The simple answer is, I'm enjoying it. I love the amount of time I'm spending with my kids. I love all the ways I'm able to serve my family (and friends) that I wasn't really able to before. I feel like there's a lot more peace in our home. Things are just simple now, and seem to make sense. Surprisingly, (I mean AMAZINGLY) I don't miss my job too terribly much.



(the old office)


So even though I'm happy, and the family is happy- it's still an evolutionary process. Being a Mom is hard (that's a generic understatement, I know.) I've decided that the reason it's so hard is because it requires such a high level of emotional investment.

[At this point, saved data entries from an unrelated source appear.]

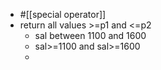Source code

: - #[[special operator]]
- return all values >=p1 and <=p2
	- sal between 1100 and 1600
	- sal>=1100 and sal>=1600
	-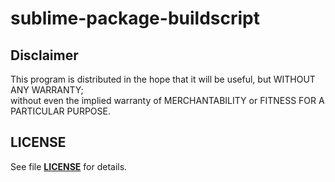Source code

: sublime-package-buildscript
===========================

Disclaimer
----------
This program is distributed in the hope that it will be useful, but WITHOUT ANY WARRANTY;  
without even the implied warranty of MERCHANTABILITY or FITNESS FOR A PARTICULAR PURPOSE.  
 

LICENSE
-------
See file [__LICENSE__](../master/LICENSE) for details.  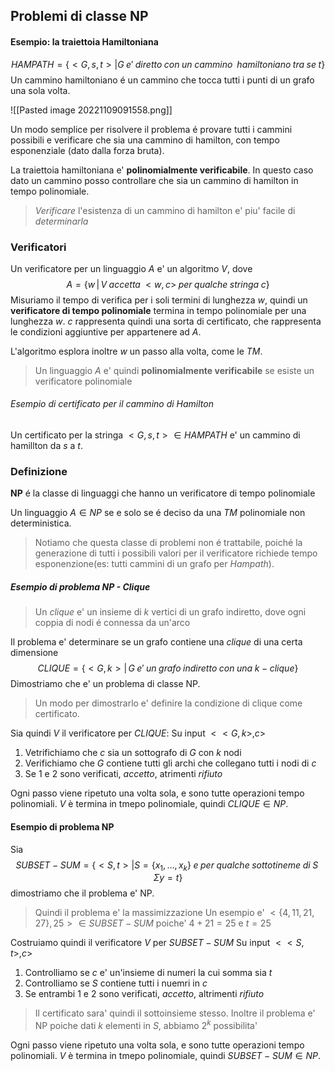 ## Problemi di classe NP
#### Esempio: la traiettoia Hamiltoniana
$$HAMPATH=\{<G,s,t>|G\;e'\;diretto\; con\;un\;cammino\;\;hamiltoniano\;tra\;se\;t\}$$
Un cammino hamiltoniano é un cammino che tocca tutti i punti di un grafo una sola volta.

![[Pasted image 20221109091558.png]]

Un modo semplice per risolvere il problema é provare tutti i cammini possibili e verificare che sia una cammino di hamilton, con tempo esponenziale (dato dalla forza bruta).

La traiettoia hamiltoniana e' **polinomialmente verificabile**.
In questo caso dato un cammino posso controllare che sia un cammino di hamilton in tempo polinomiale.

> *Verificare* l'esistenza di un cammino di hamilton e' piu' facile di *determinarla*

### Verificatori 
Un verificatore per un linguaggio $A$ e' un algoritmo $V$, dove
$$A=\{w\,|\,V\;accetta\;<w,c>\;per\;qualche\;stringa\;c\}$$
Misuriamo il tempo di verifica per i soli termini di lunghezza $w$, quindi un **verificatore di tempo polinomiale** termina in tempo polinomiale per una lunghezza $w$.
$c$ rappresenta quindi una sorta di certificato, che rappresenta le condizioni aggiuntive per appartenere ad $A$.

L'algoritmo esplora inoltre $w$ un passo alla volta, come le *TM*.

> Un linguaggio $A$ e' quindi **polinomialmente verificabile** se esiste un verificatore polinomiale

###### Esempio di certificato per il cammino di Hamilton
Un certificato per la stringa $<G,s,t>\in HAMPATH$ e' un cammino di hamillton da $s$ a $t$.

### Definizione
**NP** é la classe di linguaggi che hanno un verificatore di tempo polinomiale

Un linguaggio $A\in NP$ se e solo se é deciso da una *TM* polinomiale non deterministica.

> Notiamo che questa classe di problemi non é trattabile, poiché la generazione di tutti i possibili valori per il verificatore richiede tempo esponenzione(es: tutti cammini di un grafo per $Hampath$).

##### Esempio di problema NP - Clique
> Un *clique* e' un insieme di $k$ vertici di un grafo indiretto, dove ogni coppia di nodi é connessa da un'arco

Il problema e' determinare se un grafo contiene una *clique* di una certa dimensione
$$CLIQUE=\{<G,k>|\,G\;e'\;un\;grafo\;indiretto\;con\;una\;k-clique\}$$
Dimostriamo che e' un problema di classe NP.

> Un modo per dimostrarlo e' definire la condizione di clique come certificato.

Sia quindi $V$ il verificatore per $CLIQUE$:
Su input $<<G,k>,c>$
1. Vetrifichiamo che $c$ sia un sottografo di $G$ con $k$ nodi
2. Verifichiamo che $G$ contiene tutti gli archi che collegano tutti i nodi di $c$
3. Se $1$ e $2$ sono verificati, $accetto$, atrimenti $rifiuto$

Ogni passo viene ripetuto una volta sola, e sono tutte operazioni tempo polinomiali. $V$ è termina in tmepo polinomiale, quindi $CLIQUE\in NP$.

#### Esempio di problema NP
Sia 
$$SUBSET-SUM=\{<S,t>|S=\{x_1,\dots,x_k\}\;e\;per\;qualche \;sottotineme\;di\;S\;\Sigma y=t\}$$
dimostriamo che il problema e' NP.

> Quindi il problema e' la massimizzazione 
> Un esempio e' $<\{4,11,21,27\},25>\in SUBSET-SUM$ poiche' $4+21=25$ e $t=25$

Costruiamo quindi il verificatore $V$ per $SUBSET-SUM$
Su input $<<S,t>,c>$
1. Controlliamo se $c$ e' un'insieme di numeri la cui somma sia $t$
2. Controlliamo se $S$ contiene tutti i nuemri in $c$
3. Se entrambi $1$ e $2$ sono verificati, $accetto$, altrimenti $rifiuto$
> Il certificato sara' quindi il sottoinsieme stesso.
> Inoltre il problema e' NP poiche dati $k$ elementi in $S$, abbiamo $2^k$ possibilita'

Ogni passo viene ripetuto una volta sola, e sono tutte operazioni tempo polinomiali. $V$ è termina in tmepo polinomiale, quindi $SUBSET-SUM\in NP$.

A month ago, I was split in half. I had this half of me that gave me a sense of accomplishment. I will (not so humbly) admit, that I was good at my job. I was effective, I received a lot of praise, and I was respected. That assurance carried me... pretty much all of me.


Now, all I have to focus on is my parenting. I feel very one dimensional and I've become my own worst enemy. I am constantly mulling over mundane decisions about what the best parent would do... what's the best response, the best defense, the best way to teach, and what I spend the most time freighting over is what's the best use of our time (I'm constantly worried about missed opportunities that are passing me by.) And I'm driving myself crazy! I attribute every tear, tantrum, and misbehavior to my parenting.


I feel a bit like a fish out of water. Which is surprising to me; something I didn't expect considering I'm not new to being a Mom- just new to having it be my only identity. I've received so much training that I know all the textbook answers but I'm missing something. I can't put a word to what it is I'm missing; although I wish I could. It's the part of you that can just let go and do it! Just do it. That's what I need to do. I need to stop thinking about how my kid will be emotionally effected in the long term over how I enforce the rules of High Ho Cherry-o. I need to stop trying to measure my success and stop looking for ways to check off boxes of accomplishment.


As always, easier said than done. I'm open to any feedback, advice, perspectives you have! Please tell me I'm not alone!